Stored data:
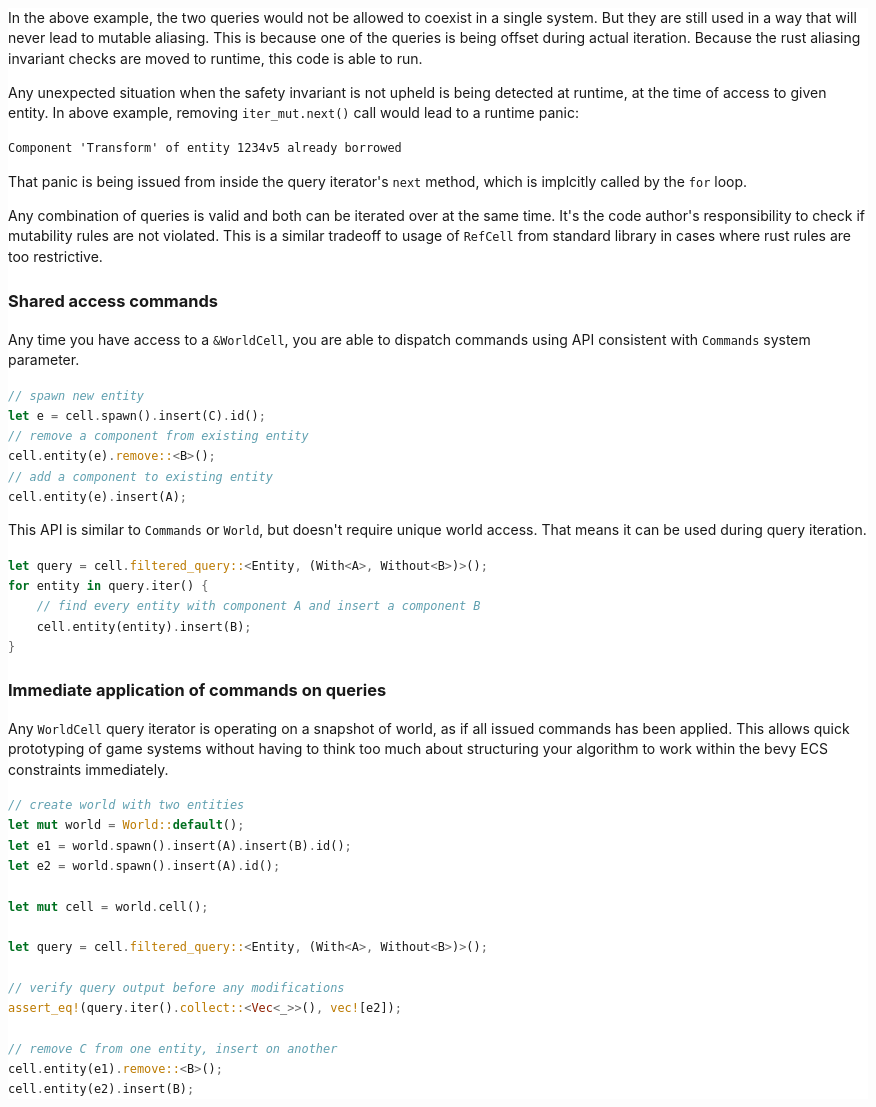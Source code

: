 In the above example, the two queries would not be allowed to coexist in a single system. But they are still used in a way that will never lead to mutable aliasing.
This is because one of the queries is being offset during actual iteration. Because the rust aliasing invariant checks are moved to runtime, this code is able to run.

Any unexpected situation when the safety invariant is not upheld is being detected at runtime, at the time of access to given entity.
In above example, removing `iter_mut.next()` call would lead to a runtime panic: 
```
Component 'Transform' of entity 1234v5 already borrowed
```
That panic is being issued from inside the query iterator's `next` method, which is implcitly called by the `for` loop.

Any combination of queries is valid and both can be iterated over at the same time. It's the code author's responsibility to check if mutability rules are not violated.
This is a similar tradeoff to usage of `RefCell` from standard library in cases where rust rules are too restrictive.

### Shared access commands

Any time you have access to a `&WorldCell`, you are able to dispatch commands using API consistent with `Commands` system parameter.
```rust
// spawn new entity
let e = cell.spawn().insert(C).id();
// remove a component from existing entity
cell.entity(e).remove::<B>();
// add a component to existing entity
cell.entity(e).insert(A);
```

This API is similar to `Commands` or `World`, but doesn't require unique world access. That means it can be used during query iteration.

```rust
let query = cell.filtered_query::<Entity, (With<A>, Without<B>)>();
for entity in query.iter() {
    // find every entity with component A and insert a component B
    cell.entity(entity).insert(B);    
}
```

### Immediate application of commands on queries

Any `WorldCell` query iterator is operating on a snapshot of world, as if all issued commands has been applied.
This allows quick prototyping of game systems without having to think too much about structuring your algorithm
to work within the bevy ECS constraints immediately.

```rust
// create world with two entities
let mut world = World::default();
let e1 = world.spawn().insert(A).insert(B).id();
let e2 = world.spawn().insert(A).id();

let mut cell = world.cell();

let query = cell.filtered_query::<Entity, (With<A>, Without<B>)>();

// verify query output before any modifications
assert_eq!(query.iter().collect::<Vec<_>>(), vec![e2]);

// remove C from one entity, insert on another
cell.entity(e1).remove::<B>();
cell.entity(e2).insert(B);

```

Directions: Which lines of the data contain the word "next"? Copy each one.

Task answer:
In above example, removing `iter_mut.next()` call would lead to a runtime panic: 
That panic is being issued from inside the query iterator's `next` method, which is implcitly called by the `for` loop.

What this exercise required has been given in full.